=== TRY IT ===
Would you copy each line of the records that includes the word "сценариев"?

-*-

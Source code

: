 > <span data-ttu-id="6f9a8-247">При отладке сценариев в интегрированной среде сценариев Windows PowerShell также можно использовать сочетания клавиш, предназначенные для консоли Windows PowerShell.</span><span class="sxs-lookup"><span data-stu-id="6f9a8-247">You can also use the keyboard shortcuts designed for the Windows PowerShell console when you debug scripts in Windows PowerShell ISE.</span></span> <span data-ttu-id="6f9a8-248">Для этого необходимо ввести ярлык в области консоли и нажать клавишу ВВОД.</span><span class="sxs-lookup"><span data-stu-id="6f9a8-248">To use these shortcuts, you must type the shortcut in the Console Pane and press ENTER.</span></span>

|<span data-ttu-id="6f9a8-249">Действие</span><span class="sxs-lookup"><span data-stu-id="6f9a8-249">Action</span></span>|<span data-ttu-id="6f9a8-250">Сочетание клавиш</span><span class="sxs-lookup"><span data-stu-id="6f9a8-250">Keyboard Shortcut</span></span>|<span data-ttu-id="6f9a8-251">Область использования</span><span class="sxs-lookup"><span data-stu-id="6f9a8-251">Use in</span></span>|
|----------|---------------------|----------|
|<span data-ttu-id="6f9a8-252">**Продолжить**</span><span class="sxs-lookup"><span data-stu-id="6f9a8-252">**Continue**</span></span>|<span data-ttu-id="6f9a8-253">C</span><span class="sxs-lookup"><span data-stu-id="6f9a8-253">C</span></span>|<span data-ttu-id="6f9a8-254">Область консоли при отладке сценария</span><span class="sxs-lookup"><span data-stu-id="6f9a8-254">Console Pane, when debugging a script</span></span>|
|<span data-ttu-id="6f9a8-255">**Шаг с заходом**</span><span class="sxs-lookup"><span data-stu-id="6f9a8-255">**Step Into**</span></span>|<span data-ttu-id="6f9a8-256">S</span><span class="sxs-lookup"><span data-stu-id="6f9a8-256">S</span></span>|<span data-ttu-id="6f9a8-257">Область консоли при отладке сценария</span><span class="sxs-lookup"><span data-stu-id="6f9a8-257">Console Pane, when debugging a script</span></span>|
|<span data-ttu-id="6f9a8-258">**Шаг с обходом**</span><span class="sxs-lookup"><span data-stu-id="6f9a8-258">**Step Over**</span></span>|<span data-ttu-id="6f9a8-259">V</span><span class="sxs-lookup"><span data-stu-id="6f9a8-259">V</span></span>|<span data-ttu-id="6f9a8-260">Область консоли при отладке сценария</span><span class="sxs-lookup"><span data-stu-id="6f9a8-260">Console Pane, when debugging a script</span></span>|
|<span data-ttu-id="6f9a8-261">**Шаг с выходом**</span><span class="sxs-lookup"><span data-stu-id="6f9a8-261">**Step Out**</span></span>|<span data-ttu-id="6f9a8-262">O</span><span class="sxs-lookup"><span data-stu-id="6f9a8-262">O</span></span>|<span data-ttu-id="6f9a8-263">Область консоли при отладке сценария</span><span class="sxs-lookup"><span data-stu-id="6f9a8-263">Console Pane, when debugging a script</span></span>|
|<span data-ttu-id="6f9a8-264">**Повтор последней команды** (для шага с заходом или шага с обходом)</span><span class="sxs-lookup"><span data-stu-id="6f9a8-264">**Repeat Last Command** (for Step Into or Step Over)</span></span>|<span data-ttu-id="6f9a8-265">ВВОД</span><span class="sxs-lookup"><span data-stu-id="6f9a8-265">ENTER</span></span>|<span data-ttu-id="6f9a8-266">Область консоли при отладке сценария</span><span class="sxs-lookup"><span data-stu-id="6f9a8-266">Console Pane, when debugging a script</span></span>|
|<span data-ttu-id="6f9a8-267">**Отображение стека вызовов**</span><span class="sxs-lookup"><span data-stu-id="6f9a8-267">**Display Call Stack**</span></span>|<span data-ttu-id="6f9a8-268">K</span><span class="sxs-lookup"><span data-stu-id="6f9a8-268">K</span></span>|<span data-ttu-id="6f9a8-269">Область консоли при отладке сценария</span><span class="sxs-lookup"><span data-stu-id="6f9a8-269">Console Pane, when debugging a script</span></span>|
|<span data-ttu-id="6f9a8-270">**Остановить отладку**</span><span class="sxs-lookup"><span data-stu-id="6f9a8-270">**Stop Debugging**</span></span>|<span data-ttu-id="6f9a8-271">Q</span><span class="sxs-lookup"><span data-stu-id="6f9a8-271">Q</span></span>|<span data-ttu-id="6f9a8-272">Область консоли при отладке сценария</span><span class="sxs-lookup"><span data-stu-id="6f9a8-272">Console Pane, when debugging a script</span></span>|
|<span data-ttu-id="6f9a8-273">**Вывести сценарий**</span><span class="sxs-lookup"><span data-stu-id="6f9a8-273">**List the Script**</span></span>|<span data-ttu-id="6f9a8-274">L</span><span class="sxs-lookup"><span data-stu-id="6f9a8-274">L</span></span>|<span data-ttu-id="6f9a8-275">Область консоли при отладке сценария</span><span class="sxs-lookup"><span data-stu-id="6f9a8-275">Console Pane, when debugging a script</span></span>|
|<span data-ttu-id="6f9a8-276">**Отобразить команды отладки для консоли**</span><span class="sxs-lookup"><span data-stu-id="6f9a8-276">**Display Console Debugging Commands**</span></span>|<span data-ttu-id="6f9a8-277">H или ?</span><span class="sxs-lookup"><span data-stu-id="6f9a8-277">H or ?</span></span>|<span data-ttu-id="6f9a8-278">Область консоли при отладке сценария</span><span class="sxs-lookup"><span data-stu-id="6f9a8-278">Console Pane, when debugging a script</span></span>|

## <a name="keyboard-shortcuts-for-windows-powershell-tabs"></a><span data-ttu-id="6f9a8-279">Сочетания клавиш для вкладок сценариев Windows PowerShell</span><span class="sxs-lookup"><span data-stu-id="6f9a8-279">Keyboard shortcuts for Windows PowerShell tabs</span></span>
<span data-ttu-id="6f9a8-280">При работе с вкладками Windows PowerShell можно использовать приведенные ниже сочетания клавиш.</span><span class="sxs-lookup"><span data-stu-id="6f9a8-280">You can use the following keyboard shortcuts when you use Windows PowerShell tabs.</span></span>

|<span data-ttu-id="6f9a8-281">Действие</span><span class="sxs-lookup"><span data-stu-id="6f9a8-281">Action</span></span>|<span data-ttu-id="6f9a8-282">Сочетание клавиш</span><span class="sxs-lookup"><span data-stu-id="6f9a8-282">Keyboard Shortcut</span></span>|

-*-

=== TASK RESULT ===
: > <span data-ttu-id="6f9a8-247">При отладке сценариев в интегрированной среде сценариев Windows PowerShell также можно использовать сочетания клавиш, предназначенные для консоли Windows PowerShell.</span><span class="sxs-lookup"><span data-stu-id="6f9a8-247">You can also use the keyboard shortcuts designed for the Windows PowerShell console when you debug scripts in Windows PowerShell ISE.</span></span> <span data-ttu-id="6f9a8-248">Для этого необходимо ввести ярлык в области консоли и нажать клавишу ВВОД.</span><span class="sxs-lookup"><span data-stu-id="6f9a8-248">To use these shortcuts, you must type the shortcut in the Console Pane and press ENTER.</span></span>
## <a name="keyboard-shortcuts-for-windows-powershell-tabs"></a><span data-ttu-id="6f9a8-279">Сочетания клавиш для вкладок сценариев Windows PowerShell</span><span class="sxs-lookup"><span data-stu-id="6f9a8-279">Keyboard shortcuts for Windows PowerShell tabs</span></span>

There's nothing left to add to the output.